Fact: Websites Can Suck. And this one does. Oh, we suppose it was really rad right around the time people actually used the word 'rad' with a straight face. But lightning is not to be screwed around with! And neither is good website design.
If you want to sell a protective service - from anything - wouldn't you want to convey an impression of security and trustworthiness? Danger, doom and scary growing fonts don't do that. Tell users what you do, and why you are better at it than anyone else that provides the same service.
There is some good advice to be found on this site, though. DON'T "Ride a bike or horse as a thunderstorm approaches." Bikes are made of metal, so we understand. But horses??
National Taxidermists Association
If the happy fella in our screenshot is any indication, he did indeed benefit from joining the NTA. Why, that looks like an actual human lady! Well done, sir!

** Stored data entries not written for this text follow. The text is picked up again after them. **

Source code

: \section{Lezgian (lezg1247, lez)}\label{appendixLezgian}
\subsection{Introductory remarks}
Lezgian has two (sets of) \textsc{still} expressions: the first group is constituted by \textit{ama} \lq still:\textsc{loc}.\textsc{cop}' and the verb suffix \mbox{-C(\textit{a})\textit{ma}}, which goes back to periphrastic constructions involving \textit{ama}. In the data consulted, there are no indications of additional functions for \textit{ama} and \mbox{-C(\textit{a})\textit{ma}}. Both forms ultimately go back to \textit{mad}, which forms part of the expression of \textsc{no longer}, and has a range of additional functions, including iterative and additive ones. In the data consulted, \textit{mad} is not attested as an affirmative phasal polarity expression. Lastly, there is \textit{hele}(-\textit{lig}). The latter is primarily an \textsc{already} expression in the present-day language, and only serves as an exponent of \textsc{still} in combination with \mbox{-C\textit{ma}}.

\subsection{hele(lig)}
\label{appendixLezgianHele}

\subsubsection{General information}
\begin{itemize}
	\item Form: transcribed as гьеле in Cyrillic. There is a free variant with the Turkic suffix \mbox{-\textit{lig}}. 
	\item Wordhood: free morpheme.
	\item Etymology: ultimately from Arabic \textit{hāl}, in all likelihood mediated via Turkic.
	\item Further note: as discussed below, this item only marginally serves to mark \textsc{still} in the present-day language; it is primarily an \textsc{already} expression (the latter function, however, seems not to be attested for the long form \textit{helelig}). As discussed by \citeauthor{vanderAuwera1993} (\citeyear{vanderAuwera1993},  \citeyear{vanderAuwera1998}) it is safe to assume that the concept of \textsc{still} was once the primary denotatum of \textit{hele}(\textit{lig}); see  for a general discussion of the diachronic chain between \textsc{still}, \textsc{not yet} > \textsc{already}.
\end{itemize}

Here's a question: If you have a logo that you like - why stop there? Why not make another one, so you can have one at the top left corner of the website - and here's the crazy part: another one in the top right corner?
It's also a good idea to actually HAVE an secure site if you're going to ask people to enter their credit card numbers, including the CVV number. Maybe that's why the text on the NON-secure page says to "simply fill in this *secure* " (wink wink) form. We're not sure why they didn't also ask for your mother's maiden name while they were at it, so your credit card number could be used for a variety of purchases.
We're also not sure why there's a bald eagle in the header image. We're not supposed to kill and stuff those...are we?
p.s. Any business or organization will appear to be more professional if the contact email addresses are @theirdomain, rather than aol.com. Just sayin'.
The Owners Store!
Every day, we all get junk emails, right? These days, few people fall for clicking on any of the links in those emails. Here at boogersite, we enjoy looking at those (usually) crap websites and today's boogersite is no exception. The email promised, and we quote: "Everything a business owner needs, in one place."
Feast your eyes, business owners, on one of the poorest examples of a WordPress website that we've seen. It's as though someone was dreaming of Windows 8, then woke up and vomited on their monitor.
This site's only purpose - and correct us if we're mistaken - is to lure the unsuspecting into buying something on Amazon. I think we all know how to find Amazon on our own.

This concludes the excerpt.